==== THE INPUT ====
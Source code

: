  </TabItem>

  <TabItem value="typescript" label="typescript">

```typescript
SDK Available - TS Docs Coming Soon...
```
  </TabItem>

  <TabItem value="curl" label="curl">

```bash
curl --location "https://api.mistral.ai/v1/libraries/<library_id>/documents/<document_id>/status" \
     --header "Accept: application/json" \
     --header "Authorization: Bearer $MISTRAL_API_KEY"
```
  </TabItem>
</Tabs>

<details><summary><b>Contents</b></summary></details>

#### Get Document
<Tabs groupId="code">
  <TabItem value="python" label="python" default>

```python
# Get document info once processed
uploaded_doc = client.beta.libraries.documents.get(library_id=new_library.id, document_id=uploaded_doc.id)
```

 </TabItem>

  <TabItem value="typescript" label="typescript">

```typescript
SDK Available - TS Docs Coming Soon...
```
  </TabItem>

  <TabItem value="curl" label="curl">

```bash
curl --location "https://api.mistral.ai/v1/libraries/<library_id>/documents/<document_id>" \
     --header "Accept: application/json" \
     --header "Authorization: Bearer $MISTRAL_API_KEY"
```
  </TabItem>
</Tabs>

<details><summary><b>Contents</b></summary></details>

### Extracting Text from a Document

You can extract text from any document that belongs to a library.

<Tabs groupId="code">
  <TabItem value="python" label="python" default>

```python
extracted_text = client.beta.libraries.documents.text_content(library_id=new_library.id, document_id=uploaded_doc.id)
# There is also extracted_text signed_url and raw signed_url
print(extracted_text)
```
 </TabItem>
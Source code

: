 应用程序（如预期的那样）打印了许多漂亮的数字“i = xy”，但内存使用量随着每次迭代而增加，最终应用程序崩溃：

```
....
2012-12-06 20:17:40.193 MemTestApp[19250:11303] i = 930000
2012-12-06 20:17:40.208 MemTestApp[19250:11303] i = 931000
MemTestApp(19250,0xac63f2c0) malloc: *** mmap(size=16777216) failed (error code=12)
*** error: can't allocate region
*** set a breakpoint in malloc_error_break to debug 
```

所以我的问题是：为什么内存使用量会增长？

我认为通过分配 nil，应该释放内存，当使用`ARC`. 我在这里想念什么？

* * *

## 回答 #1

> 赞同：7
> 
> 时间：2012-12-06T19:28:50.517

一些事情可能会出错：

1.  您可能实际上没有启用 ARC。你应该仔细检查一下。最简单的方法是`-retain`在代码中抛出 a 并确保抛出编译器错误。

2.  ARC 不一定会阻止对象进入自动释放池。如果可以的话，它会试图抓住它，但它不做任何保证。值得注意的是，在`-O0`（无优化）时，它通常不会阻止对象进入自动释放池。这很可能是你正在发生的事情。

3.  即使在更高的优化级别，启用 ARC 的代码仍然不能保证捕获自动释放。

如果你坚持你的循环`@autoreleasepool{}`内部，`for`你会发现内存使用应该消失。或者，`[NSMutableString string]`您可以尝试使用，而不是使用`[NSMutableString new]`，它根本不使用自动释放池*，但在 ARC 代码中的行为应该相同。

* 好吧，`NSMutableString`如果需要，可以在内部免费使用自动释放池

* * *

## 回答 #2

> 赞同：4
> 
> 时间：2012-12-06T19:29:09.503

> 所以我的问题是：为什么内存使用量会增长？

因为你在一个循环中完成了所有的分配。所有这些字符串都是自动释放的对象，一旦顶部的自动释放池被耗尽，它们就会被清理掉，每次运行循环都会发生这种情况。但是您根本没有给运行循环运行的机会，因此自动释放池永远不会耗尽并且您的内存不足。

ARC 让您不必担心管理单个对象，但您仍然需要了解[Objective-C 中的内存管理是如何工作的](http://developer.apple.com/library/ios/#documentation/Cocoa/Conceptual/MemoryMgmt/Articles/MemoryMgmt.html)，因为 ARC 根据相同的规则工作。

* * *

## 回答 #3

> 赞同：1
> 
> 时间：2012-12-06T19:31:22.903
====
§ TASK PROMPT:
What this exercise asks for is every line of the data above with the word "MemTestApp".

§ SOLUTION TO THE EXERCISE:
2012-12-06 20:17:40.193 MemTestApp[19250:11303] i = 930000
2012-12-06 20:17:40.208 MemTestApp[19250:11303] i = 931000
MemTestApp(19250,0xac63f2c0) malloc: *** mmap(size=16777216) failed (error code=12)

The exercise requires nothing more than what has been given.